Exercise description:
Among the entries below, how many lines include the string "Modify"? Answer with only the number.

Data to examine:
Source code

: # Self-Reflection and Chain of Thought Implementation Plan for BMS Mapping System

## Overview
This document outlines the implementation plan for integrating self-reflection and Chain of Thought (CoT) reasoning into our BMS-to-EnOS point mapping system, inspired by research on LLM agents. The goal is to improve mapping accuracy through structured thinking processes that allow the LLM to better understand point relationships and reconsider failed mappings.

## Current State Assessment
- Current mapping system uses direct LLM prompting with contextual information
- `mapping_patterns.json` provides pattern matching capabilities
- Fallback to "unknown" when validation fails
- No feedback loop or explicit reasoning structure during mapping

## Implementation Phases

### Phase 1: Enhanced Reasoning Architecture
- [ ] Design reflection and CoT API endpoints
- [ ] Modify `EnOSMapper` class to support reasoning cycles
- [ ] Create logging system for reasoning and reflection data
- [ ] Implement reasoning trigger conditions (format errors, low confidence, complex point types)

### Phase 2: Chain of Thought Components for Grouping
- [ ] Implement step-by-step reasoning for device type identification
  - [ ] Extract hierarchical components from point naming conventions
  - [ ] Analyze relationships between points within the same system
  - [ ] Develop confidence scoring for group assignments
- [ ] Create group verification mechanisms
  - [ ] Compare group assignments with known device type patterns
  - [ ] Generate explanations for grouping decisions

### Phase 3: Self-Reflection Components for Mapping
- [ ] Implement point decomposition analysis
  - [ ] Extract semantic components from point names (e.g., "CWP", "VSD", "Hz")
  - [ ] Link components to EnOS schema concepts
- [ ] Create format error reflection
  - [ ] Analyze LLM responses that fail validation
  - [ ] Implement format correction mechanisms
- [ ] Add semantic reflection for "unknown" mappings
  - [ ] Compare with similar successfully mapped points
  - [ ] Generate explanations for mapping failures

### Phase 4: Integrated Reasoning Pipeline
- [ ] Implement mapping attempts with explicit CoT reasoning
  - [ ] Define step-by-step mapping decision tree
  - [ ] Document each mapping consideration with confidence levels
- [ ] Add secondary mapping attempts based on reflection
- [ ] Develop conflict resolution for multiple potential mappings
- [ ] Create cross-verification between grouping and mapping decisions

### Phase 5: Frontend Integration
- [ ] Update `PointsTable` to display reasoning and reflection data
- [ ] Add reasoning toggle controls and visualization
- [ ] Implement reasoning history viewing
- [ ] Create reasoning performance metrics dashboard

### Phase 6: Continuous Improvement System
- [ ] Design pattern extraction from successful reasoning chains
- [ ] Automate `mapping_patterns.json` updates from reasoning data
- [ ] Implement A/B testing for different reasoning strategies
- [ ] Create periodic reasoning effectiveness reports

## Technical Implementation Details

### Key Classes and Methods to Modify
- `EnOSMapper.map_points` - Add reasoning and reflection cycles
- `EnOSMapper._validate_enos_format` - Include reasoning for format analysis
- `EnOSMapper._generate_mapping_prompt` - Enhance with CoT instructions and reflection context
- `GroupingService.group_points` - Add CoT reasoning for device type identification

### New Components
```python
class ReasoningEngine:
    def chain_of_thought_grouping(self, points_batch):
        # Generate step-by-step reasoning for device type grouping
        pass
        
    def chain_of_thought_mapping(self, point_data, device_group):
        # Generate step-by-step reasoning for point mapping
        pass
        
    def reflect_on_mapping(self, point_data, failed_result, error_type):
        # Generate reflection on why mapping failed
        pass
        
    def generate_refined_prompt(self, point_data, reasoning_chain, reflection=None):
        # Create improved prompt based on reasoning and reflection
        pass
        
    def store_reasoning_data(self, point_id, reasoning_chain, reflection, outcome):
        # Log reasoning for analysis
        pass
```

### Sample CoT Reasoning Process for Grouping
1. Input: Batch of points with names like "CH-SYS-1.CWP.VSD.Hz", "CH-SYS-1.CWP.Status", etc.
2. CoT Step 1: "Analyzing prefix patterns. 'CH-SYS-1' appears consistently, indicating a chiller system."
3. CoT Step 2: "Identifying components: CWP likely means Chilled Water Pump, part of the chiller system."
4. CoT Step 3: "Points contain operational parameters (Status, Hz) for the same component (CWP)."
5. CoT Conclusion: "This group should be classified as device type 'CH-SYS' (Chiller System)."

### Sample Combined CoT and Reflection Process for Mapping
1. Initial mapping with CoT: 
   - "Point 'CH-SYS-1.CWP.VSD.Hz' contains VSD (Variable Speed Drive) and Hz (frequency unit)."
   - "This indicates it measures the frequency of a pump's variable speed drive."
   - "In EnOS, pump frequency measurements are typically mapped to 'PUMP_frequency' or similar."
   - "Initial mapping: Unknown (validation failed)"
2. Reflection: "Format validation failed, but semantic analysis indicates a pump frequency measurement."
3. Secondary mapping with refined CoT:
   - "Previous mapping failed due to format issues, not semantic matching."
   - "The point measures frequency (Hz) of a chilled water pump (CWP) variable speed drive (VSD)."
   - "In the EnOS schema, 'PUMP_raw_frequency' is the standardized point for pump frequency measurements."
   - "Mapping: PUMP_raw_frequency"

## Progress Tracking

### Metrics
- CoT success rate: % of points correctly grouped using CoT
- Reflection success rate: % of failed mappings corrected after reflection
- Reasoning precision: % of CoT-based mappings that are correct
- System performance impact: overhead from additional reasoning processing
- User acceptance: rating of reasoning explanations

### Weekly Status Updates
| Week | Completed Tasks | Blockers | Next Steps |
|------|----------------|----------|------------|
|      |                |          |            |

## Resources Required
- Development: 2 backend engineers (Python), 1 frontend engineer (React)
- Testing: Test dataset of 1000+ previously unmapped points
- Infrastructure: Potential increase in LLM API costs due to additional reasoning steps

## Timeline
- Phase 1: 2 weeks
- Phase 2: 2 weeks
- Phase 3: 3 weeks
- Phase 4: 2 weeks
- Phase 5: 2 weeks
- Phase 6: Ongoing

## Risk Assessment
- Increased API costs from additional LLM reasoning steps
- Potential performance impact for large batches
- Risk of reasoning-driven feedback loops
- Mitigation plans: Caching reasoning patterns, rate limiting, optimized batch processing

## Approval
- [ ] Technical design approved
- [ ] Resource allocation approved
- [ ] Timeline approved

Exercise result:
2